START PROVIDED DATA

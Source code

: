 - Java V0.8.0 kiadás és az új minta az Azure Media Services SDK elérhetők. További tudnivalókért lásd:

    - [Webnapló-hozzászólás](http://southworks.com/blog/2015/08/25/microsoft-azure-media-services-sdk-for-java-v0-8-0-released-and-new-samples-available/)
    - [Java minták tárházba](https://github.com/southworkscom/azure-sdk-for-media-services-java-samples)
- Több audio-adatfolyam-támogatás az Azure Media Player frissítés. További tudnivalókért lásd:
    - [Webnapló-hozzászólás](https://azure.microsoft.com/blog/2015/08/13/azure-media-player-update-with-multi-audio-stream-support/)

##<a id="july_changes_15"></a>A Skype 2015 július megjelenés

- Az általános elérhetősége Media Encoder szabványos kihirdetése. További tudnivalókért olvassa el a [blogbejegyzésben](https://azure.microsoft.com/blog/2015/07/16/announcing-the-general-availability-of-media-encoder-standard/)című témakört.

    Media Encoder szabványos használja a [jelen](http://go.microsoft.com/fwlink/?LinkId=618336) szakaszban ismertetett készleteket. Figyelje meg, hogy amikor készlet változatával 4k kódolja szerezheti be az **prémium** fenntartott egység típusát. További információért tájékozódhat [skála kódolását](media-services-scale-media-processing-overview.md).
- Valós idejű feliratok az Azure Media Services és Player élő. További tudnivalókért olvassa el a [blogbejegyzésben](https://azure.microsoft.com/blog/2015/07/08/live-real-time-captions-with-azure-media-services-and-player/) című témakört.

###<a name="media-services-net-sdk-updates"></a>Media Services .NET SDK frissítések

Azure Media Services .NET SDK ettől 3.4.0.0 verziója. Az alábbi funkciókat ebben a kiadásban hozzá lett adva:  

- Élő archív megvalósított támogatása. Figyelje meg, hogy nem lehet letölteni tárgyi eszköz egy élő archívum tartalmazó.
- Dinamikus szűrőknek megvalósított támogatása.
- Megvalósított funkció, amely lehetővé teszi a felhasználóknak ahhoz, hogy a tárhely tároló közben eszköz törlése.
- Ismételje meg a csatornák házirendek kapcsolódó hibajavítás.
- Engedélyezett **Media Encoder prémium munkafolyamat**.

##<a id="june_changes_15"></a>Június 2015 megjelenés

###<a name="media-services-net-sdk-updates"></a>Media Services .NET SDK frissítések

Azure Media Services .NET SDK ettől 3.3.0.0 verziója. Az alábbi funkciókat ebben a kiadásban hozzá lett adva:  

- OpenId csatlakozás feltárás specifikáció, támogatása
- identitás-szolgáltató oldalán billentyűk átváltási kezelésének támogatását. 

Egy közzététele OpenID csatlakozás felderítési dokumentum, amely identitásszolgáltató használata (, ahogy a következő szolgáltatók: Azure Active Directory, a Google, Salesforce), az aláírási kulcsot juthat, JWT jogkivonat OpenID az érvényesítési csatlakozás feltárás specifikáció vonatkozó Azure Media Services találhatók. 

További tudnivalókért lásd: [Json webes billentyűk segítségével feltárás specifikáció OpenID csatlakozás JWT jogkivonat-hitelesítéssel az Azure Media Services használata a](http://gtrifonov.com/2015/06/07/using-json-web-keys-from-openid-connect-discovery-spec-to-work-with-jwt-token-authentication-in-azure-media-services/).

END PROVIDED DATA

Determine how many lines in the data contain the string "támogatása", and give the number only.

3